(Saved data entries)

━━━━━━━━

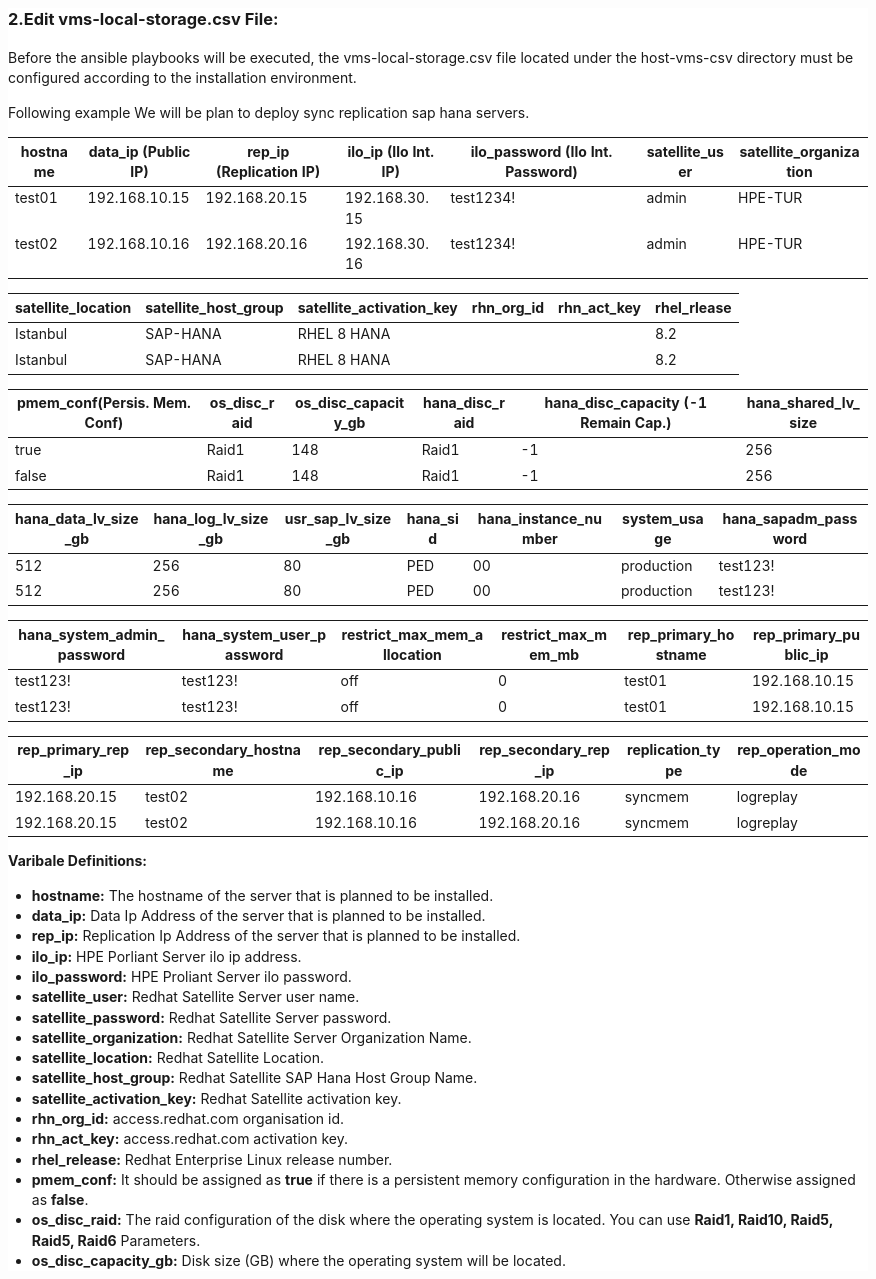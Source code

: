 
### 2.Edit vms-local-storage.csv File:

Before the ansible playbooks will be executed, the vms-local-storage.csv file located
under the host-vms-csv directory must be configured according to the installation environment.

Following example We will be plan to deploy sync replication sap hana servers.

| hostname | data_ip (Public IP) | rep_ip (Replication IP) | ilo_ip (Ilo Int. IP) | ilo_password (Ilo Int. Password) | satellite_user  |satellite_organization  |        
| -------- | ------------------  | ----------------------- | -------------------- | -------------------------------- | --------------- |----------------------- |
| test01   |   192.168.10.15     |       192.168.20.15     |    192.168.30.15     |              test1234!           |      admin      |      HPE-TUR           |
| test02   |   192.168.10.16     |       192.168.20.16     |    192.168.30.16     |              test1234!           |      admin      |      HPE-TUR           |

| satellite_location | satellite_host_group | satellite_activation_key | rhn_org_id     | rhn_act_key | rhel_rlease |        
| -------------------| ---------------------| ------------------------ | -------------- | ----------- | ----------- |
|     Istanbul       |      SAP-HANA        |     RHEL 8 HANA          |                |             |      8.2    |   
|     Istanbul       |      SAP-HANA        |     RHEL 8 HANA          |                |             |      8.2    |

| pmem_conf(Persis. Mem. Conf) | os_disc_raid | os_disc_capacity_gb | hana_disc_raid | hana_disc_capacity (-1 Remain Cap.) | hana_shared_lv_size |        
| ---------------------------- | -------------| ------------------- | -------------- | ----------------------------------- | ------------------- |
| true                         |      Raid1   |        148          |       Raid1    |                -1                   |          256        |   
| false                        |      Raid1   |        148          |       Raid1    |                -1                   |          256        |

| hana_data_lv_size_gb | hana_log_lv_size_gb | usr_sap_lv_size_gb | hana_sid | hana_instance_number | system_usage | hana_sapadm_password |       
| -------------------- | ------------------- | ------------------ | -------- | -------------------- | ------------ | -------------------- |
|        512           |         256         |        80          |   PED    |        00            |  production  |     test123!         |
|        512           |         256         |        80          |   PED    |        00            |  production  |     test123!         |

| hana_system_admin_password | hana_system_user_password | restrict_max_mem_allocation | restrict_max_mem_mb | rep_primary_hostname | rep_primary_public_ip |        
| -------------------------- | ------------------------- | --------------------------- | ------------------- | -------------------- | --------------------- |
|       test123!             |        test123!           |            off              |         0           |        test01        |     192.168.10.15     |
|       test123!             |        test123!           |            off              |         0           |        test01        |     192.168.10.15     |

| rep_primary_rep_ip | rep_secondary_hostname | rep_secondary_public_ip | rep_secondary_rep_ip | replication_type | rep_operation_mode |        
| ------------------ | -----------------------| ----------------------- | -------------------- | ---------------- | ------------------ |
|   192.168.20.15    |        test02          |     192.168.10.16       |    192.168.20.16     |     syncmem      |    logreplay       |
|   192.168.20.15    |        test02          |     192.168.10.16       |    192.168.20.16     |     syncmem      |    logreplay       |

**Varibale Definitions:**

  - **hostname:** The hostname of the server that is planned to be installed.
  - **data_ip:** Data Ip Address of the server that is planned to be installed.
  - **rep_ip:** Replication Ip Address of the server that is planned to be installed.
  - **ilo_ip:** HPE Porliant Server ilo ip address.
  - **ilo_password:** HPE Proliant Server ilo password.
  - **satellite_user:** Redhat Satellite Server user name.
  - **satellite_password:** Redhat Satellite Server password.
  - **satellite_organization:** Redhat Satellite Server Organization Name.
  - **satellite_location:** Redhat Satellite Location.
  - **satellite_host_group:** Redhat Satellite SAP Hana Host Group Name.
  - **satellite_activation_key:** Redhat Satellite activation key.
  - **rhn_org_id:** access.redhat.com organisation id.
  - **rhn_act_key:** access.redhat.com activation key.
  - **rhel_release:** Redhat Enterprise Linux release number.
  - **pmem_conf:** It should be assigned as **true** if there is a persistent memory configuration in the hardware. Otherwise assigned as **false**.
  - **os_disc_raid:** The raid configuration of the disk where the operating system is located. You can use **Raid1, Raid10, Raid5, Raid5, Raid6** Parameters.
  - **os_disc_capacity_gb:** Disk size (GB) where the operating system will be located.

━━━━━━━━

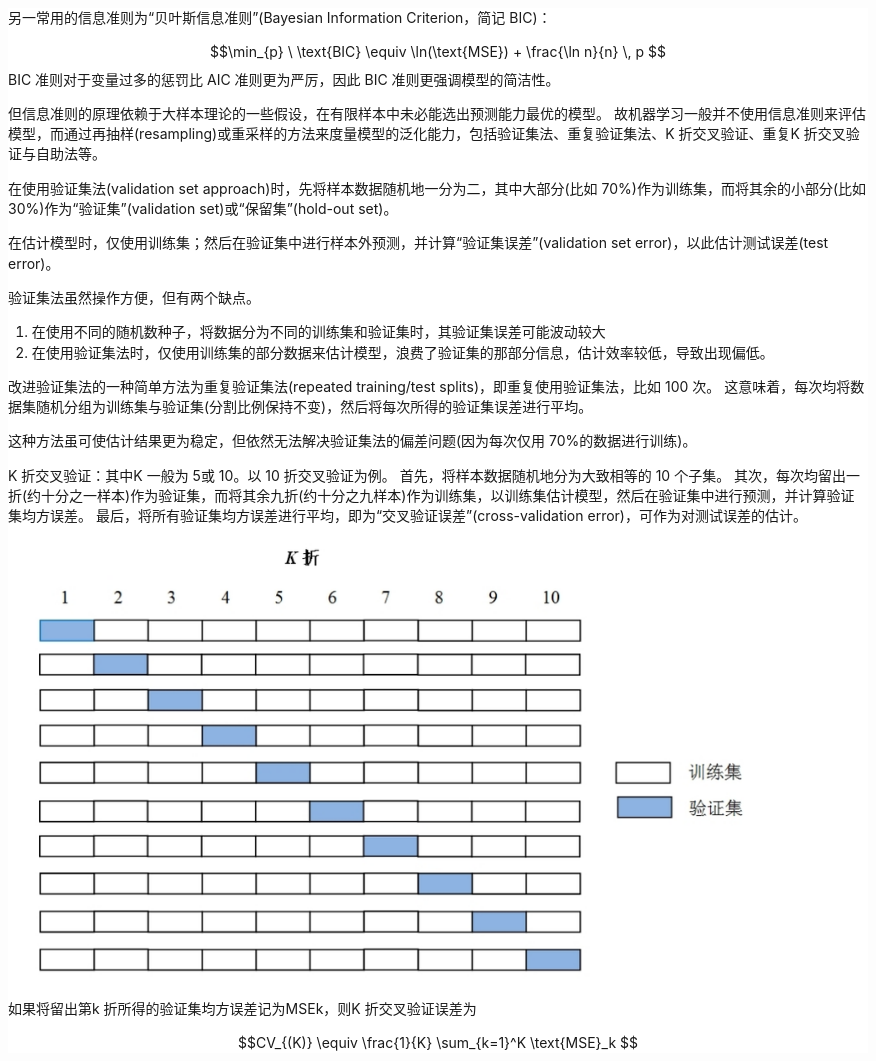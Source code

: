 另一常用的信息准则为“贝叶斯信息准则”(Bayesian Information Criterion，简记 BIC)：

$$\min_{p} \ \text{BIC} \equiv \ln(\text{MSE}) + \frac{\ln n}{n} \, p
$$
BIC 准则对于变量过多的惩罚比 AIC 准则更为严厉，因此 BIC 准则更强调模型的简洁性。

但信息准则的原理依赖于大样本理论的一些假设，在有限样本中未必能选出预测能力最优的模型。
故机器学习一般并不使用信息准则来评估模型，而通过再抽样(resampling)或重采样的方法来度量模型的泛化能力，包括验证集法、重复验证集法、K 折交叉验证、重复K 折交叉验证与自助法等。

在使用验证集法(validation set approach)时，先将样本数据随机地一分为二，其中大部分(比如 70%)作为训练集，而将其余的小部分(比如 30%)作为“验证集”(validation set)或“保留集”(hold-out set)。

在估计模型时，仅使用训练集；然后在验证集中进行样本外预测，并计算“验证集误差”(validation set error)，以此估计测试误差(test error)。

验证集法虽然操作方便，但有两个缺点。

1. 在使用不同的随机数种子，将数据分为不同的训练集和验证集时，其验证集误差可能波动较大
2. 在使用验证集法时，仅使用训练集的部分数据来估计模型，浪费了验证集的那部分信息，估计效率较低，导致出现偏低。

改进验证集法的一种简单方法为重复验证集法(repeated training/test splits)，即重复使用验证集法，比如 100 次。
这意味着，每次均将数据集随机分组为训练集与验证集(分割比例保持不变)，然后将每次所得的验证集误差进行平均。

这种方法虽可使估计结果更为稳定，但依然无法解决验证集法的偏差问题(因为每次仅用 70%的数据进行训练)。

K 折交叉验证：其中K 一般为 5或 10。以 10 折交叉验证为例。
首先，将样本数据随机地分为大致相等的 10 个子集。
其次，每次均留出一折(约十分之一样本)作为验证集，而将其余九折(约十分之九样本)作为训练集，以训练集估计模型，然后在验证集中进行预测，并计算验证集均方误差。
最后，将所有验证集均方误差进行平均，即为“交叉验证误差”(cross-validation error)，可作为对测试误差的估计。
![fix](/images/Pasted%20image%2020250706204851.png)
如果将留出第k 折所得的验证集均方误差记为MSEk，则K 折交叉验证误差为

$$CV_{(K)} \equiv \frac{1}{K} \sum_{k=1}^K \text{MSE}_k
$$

━━━━━━━━

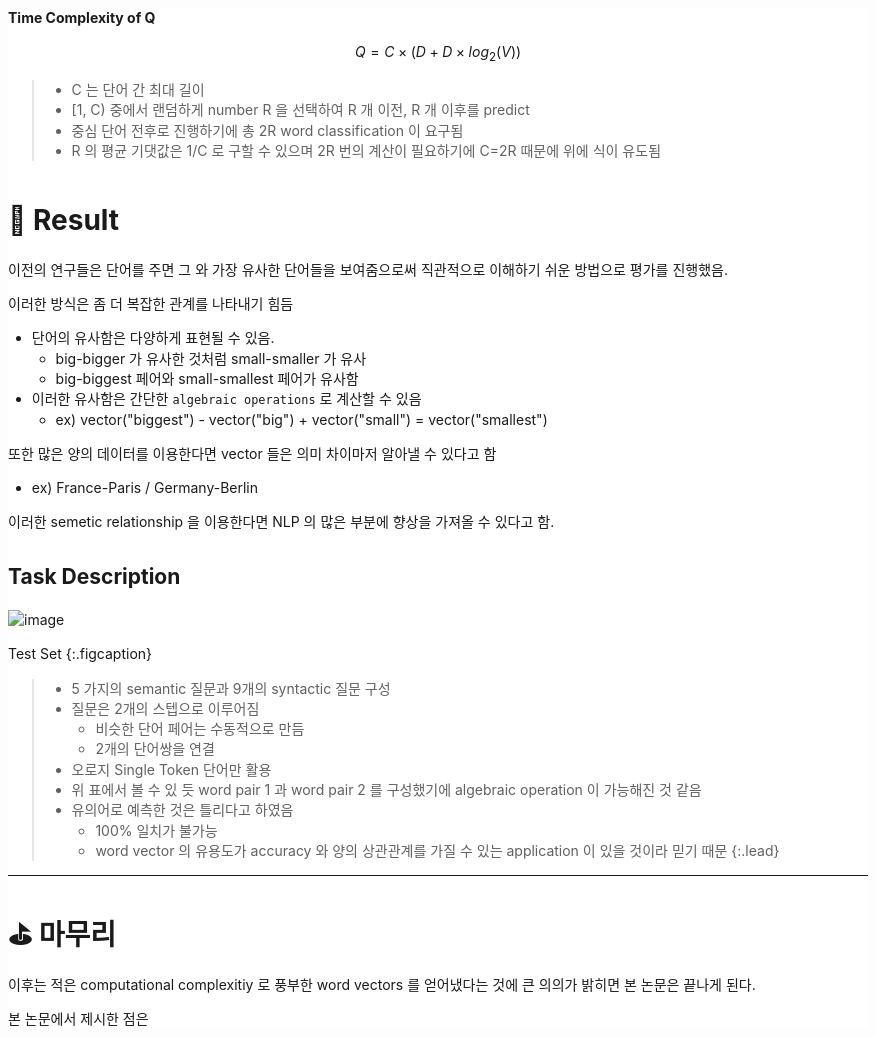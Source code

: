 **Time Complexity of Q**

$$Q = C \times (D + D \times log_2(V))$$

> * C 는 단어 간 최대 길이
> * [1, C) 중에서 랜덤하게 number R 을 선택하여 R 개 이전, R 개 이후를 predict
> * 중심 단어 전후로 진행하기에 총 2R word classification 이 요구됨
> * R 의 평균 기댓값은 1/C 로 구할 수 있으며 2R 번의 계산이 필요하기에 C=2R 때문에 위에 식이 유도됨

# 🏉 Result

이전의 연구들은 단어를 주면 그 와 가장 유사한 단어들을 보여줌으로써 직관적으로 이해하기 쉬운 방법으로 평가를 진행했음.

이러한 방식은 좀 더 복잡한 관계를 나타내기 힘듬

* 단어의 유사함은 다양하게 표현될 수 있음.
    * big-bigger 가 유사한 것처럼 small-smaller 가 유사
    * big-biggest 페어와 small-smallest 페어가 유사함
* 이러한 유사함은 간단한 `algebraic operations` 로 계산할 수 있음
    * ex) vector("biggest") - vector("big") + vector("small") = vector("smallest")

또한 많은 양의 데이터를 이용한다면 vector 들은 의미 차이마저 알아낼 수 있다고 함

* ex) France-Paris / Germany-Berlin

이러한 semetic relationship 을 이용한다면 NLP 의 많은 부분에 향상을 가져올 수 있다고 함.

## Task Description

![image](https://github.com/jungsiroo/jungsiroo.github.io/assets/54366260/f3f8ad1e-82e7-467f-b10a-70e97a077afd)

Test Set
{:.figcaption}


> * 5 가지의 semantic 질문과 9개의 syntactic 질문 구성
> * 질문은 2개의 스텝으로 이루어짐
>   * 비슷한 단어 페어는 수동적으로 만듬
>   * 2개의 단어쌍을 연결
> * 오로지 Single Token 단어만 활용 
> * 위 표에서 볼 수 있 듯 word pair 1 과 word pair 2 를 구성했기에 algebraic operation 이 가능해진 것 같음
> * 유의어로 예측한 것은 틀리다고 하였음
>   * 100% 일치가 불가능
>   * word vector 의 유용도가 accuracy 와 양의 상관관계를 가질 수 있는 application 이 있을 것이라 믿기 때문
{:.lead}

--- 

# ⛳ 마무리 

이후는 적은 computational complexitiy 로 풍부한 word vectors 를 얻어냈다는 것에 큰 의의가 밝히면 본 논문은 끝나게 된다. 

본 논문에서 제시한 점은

━━━━━━━━

» Your objective: For the data above, state how many lines contain "installed"; the number is the whole answer.

» Task answer: 3